Repeat only the stretch of lines below that runs from the line with "Modern, best-practices Debian-based" through the line with "## Troubleshooting Notes", unaltered.

GIVEN DATA:
'''
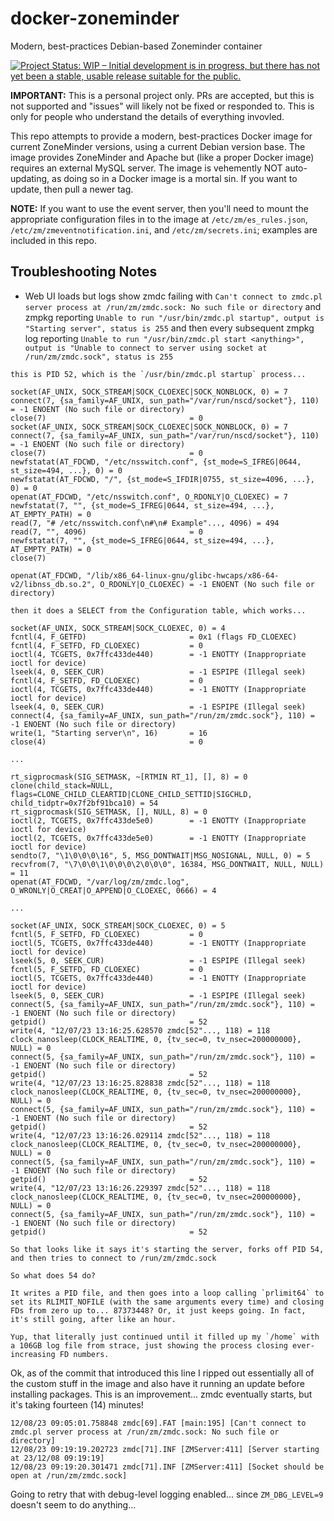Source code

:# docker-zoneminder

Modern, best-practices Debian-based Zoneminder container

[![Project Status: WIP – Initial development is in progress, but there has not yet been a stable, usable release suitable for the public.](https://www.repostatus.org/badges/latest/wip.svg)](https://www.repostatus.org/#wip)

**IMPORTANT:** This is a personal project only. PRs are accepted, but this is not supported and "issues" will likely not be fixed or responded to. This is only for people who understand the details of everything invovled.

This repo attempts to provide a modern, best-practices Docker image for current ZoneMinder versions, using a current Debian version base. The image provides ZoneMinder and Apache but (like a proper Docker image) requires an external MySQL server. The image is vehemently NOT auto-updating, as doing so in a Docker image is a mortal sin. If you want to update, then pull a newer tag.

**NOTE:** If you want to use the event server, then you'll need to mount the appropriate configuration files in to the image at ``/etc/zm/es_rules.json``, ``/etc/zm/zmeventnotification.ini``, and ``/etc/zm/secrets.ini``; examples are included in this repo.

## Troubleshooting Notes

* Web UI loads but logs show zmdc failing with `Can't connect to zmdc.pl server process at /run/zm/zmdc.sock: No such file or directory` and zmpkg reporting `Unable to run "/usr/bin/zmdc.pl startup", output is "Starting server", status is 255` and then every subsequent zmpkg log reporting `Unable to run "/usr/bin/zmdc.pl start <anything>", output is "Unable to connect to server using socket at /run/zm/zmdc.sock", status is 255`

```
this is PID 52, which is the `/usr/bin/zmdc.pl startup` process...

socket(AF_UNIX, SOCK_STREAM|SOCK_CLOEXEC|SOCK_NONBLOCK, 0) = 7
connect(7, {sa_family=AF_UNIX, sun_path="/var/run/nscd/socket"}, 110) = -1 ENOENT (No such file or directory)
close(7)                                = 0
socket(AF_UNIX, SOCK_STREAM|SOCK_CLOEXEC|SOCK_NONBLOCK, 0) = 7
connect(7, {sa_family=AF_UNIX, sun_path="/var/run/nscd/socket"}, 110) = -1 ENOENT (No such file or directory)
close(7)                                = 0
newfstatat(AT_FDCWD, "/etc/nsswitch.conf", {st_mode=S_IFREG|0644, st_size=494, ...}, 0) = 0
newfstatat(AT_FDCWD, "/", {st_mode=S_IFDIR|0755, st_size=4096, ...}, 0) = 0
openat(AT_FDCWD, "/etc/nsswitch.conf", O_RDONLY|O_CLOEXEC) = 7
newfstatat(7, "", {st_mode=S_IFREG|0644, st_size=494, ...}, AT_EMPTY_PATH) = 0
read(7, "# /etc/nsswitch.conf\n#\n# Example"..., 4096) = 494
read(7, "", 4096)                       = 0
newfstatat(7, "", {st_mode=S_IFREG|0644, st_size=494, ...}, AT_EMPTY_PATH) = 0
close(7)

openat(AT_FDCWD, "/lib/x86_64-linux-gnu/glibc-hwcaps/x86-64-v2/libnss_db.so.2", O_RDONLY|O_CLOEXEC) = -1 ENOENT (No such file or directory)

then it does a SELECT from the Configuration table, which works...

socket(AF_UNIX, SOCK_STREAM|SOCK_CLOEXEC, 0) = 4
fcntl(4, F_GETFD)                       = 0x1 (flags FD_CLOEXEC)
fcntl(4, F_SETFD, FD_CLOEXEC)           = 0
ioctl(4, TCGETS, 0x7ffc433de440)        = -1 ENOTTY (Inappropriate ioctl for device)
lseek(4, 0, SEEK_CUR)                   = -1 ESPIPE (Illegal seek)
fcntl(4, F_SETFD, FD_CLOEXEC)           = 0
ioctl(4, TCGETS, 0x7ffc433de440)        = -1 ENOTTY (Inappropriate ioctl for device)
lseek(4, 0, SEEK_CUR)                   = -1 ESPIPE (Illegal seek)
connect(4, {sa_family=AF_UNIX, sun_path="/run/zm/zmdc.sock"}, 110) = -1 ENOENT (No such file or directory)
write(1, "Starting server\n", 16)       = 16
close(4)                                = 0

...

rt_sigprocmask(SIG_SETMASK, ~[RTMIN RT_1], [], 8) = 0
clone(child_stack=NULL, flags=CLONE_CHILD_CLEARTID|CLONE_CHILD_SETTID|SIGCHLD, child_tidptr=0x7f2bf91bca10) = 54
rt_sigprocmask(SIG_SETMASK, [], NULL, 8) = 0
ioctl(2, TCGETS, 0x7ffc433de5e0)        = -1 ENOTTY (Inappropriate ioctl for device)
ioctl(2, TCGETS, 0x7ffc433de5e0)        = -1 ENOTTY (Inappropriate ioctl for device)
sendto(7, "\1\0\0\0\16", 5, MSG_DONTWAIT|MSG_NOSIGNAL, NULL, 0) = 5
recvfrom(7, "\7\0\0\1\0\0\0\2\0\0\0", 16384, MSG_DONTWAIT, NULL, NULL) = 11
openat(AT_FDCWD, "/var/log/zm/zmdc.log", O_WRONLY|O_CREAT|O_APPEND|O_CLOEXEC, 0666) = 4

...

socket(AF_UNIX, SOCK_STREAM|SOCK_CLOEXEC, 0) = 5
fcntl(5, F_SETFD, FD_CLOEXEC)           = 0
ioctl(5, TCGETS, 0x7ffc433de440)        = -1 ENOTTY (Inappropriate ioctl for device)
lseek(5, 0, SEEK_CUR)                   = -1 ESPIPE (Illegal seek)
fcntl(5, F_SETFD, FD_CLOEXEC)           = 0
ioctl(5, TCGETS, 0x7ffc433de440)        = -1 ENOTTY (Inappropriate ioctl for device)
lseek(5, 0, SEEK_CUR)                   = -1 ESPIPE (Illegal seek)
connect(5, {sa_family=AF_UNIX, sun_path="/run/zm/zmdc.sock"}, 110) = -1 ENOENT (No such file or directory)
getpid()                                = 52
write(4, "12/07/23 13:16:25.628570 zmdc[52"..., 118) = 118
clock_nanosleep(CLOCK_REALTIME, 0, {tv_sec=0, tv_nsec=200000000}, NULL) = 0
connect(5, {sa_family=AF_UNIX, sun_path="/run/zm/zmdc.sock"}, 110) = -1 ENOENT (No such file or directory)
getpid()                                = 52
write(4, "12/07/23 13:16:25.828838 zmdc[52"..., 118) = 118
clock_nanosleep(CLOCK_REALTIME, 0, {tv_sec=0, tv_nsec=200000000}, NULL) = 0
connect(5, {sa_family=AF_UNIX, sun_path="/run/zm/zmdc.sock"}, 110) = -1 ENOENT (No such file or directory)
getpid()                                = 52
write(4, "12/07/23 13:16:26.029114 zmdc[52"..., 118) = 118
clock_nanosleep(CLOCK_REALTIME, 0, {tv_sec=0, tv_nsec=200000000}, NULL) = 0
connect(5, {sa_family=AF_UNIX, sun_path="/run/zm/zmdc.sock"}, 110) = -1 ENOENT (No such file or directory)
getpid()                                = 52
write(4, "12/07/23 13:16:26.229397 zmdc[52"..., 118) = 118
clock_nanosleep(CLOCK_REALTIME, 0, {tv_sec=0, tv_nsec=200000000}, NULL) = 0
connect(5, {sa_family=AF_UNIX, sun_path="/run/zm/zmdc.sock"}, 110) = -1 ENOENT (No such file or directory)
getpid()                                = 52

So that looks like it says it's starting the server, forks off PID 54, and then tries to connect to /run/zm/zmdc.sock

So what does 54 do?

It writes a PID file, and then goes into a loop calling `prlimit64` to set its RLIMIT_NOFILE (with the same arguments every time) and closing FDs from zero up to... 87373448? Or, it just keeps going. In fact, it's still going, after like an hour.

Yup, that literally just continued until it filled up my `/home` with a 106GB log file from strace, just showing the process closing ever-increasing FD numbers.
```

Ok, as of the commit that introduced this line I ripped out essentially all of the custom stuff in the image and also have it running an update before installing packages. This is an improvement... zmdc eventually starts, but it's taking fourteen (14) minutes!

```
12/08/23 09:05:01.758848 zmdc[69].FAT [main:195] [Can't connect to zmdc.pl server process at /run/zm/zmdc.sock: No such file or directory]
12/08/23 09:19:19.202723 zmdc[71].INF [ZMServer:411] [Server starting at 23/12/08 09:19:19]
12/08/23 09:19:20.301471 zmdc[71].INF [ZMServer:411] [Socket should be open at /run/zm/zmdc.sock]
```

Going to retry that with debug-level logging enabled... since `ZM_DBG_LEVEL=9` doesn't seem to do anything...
'''
SOLUTION TO THE PROBLEM:
Modern, best-practices Debian-based Zoneminder container

[![Project Status: WIP – Initial development is in progress, but there has not yet been a stable, usable release suitable for the public.](https://www.repostatus.org/badges/latest/wip.svg)](https://www.repostatus.org/#wip)

**IMPORTANT:** This is a personal project only. PRs are accepted, but this is not supported and "issues" will likely not be fixed or responded to. This is only for people who understand the details of everything invovled.

This repo attempts to provide a modern, best-practices Docker image for current ZoneMinder versions, using a current Debian version base. The image provides ZoneMinder and Apache but (like a proper Docker image) requires an external MySQL server. The image is vehemently NOT auto-updating, as doing so in a Docker image is a mortal sin. If you want to update, then pull a newer tag.

**NOTE:** If you want to use the event server, then you'll need to mount the appropriate configuration files in to the image at ``/etc/zm/es_rules.json``, ``/etc/zm/zmeventnotification.ini``, and ``/etc/zm/secrets.ini``; examples are included in this repo.

## Troubleshooting Notes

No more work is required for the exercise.